EXHIBIT 4.4
FLORIDA
LOAN NO. C-332156
AMENDMENT, RENEWAL AND RESTATEMENT OF NOTE
$45,000,000.00 Dated as of December 30, 1997
(Date)
This Amendment, Renewal and Restatement of Note (the "Note") made by
ECHELON INTERNATIONAL CORPORATION, a Florida corporation, whose address is Xxx
Xxxxxxxx Xxxxx, Xxxxx 0000, Xx. Xxxxxxxxxx, Xxxxxxx 00000, herein called
"Borrower", for the benefit of THE NORTHWESTERN MUTUAL LIFE INSURANCE COMPANY, a
Wisconsin corporation, hereinafter referred to as "Lender", amends renews and
restates that certain Promissory Note executed by Borrower and payable to the
order of Salomon Brothers Realty Corporation in the original sum of
$45,000,000.00 dated of even date herewith (the "Existing Note").

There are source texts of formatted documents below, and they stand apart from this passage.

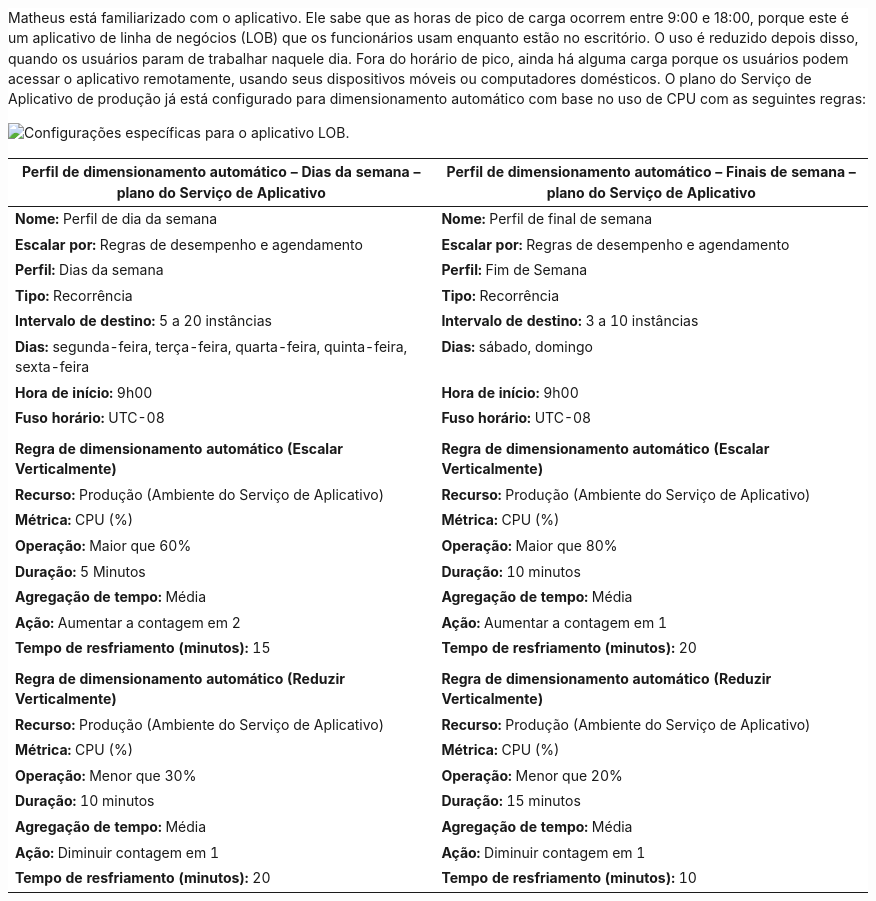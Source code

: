 Matheus está familiarizado com o aplicativo. Ele sabe que as horas de pico de carga ocorrem entre 9:00 e 18:00, porque este é um aplicativo de linha de negócios (LOB) que os funcionários usam enquanto estão no escritório. O uso é reduzido depois disso, quando os usuários param de trabalhar naquele dia. Fora do horário de pico, ainda há alguma carga porque os usuários podem acessar o aplicativo remotamente, usando seus dispositivos móveis ou computadores domésticos. O plano do Serviço de Aplicativo de produção já está configurado para dimensionamento automático com base no uso de CPU com as seguintes regras:

![Configurações específicas para o aplicativo LOB.][asp-scale]

| **Perfil de dimensionamento automático – Dias da semana – plano do Serviço de Aplicativo** | **Perfil de dimensionamento automático – Finais de semana – plano do Serviço de Aplicativo** |
| --- | --- |
| **Nome:** Perfil de dia da semana |**Nome:** Perfil de final de semana |
| **Escalar por:** Regras de desempenho e agendamento |**Escalar por:** Regras de desempenho e agendamento |
| **Perfil:** Dias da semana |**Perfil:** Fim de Semana |
| **Tipo:** Recorrência |**Tipo:** Recorrência |
| **Intervalo de destino:** 5 a 20 instâncias |**Intervalo de destino:** 3 a 10 instâncias |
| **Dias:** segunda-feira, terça-feira, quarta-feira, quinta-feira, sexta-feira |**Dias:** sábado, domingo |
| **Hora de início:** 9h00 |**Hora de início:** 9h00 |
| **Fuso horário:** UTC-08 |**Fuso horário:** UTC-08 |
|  | |
| **Regra de dimensionamento automático (Escalar Verticalmente)** |**Regra de dimensionamento automático (Escalar Verticalmente)** |
| **Recurso:** Produção (Ambiente do Serviço de Aplicativo) |**Recurso:** Produção (Ambiente do Serviço de Aplicativo) |
| **Métrica:** CPU (%) |**Métrica:** CPU (%) |
| **Operação:** Maior que 60% |**Operação:** Maior que 80% |
| **Duração:** 5 Minutos |**Duração:** 10 minutos |
| **Agregação de tempo:** Média |**Agregação de tempo:** Média |
| **Ação:** Aumentar a contagem em 2 |**Ação:** Aumentar a contagem em 1 |
| **Tempo de resfriamento (minutos):** 15 |**Tempo de resfriamento (minutos):** 20 |
|  | |
| **Regra de dimensionamento automático (Reduzir Verticalmente)** |**Regra de dimensionamento automático (Reduzir Verticalmente)** |
| **Recurso:** Produção (Ambiente do Serviço de Aplicativo) |**Recurso:** Produção (Ambiente do Serviço de Aplicativo) |
| **Métrica:** CPU (%) |**Métrica:** CPU (%) |
| **Operação:** Menor que 30% |**Operação:** Menor que 20% |
| **Duração:** 10 minutos |**Duração:** 15 minutos |
| **Agregação de tempo:** Média |**Agregação de tempo:** Média |
| **Ação:** Diminuir contagem em 1 |**Ação:** Diminuir contagem em 1 |
| **Tempo de resfriamento (minutos):** 20 |**Tempo de resfriamento (minutos):** 10 |


[intro]: ./media/app-service-environment-auto-scale/introduction.png
[settings-scale]: ./media/app-service-environment-auto-scale/settings-scale.png
[scale-manual]: ./media/app-service-environment-auto-scale/scale-manual.png
[scale-profile]: ./media/app-service-environment-auto-scale/scale-profile.png
[scale-profile2]: ./media/app-service-environment-auto-scale/scale-profile-2.png
[scale-rule]: ./media/app-service-environment-auto-scale/scale-rule.png
[asp-scale]: ./media/app-service-environment-auto-scale/asp-scale.png
[ASP-Inflation]: ./media/app-service-environment-auto-scale/asp-inflation-rate.png
[Equation1]: ./media/app-service-environment-auto-scale/equation1.png
[Equation2]: ./media/app-service-environment-auto-scale/equation2.png
[Equation3]: ./media/app-service-environment-auto-scale/equation3.png
[Equation4]: ./media/app-service-environment-auto-scale/equation4.png
[ASP-Total-Inflation]: ./media/app-service-environment-auto-scale/asp-total-inflation-rate.png
[Worker-Pool-Scale]: ./media/app-service-environment-auto-scale/wp-scale.png
[Front-End-Scale]: ./media/app-service-environment-auto-scale/fe-scale.png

The terms, covenants, agreements and provisions of the Existing Note are
hereby modified, amended and restated in their entirety so that henceforth the
terms, provisions, covenants and agreements thereof shall be as set forth
herein, and in the event of any conflict in the terms, provisions, covenants or
agreements with this note, this note shall prevail.
NOW, THEREFORE, FOR VALUE RECEIVED, Xxxxxxxx promises to pay to the order
of Lender at the address of Lender set forth above (or at such other place as
Lender shall designate in writing), in coin or currency which, at the time or
times of payment, is legal tender for public and private debts in the United
States, the principal sum of FORTY-FIVE MILLION DOLLARS or so much thereof as
shall have been advanced from time to time plus interest on the outstanding
principal balance at the rate and payable as follows:
Interest shall accrue from the date of advance until maturity at
the rate of seven and nine hundredths percent (7.09%) per annum (the
"Interest Rate").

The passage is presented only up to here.